Mathematics-Physics High School SMILE Meeting
29 February 2000
Notes take by Porter Johnson

Porter Johnson (IIT Physics)
told us of Birthdays on Today's Date (Leap Day!): Gioacchino Rossini [http://www.naxos.com/person/Gioachino_Rossini/26313.htm] in 1792 and Herman Hollerith http://www-groups.dcs.st-and.ac.uk/~history/Mathematicians/Hollerith.html in 1860. The first being the composer (who wrote William Tell), and the latter the inventor of punched card computers. Interesting stuff!

placed two tuning forks on the table, each mounted on its own sounding box. They appeared to be identical except one was shorter than the other by about 1 cm.

Larry asked us to predict how their frequencies (pitches) would compare. And then he tapped one, damped it, and then the other. The longer fork had a lower pitch, which is what one would expect, because its mass would be greater; the stiffness of each would be comparable, being of same material and cross-section. But then Larry attached two identical small masses, one to each of the tines of the shorter fork, and positioned them carefully to a premarked location. Once again he sounded the forks, and now they appeared to have the same pitch! The added mass on shorter fork had lowered its pitch to match that of the longer fork. Neat!

But Larry had more. He placed the forks so the open ends of their sounding boxes faced each other, and then struck one fork. We heard it sound, and then Larry damped it; but we then could hear the faint sound coming from the other fork. Resonance! But the sound was weak, and to make it more obvious that the second fork was set into resonance by sound from the first, he suspended a ping pong ball from a light string so that the ball very lightly touched the upper end of one of the tines of the second fork. Then he repeated the experiment. The ping pong ball bounced away from the tine of the second fork as it vibrated from the resonant transfer of sound energy from the first fork. Beautiful!

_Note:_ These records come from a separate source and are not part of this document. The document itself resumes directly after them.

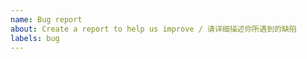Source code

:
 ```yaml
---
name: Bug report
about: Create a report to help us improve / 请详细描述你所遇到的缺陷
labels: bug
---
```


<!--
Bug report?
* Please describe the steps to reproduce as detailed as possible.

发现了什么 bug？
* 请描述一下重现的步骤，越详细越好。
-->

Were the forks at exactly the same frequency? Someone suggested sounding them both at once; we would hear beats if the frequencies were slightly different. And we did! By adjusting the location of the small masses, Larry controlled the beat frequency that we heard. He set up a frequency meter with microphone, and displayed the frequency of each fork. The beat frequency would be the difference of the two (262 - 256) Hz. Very nice!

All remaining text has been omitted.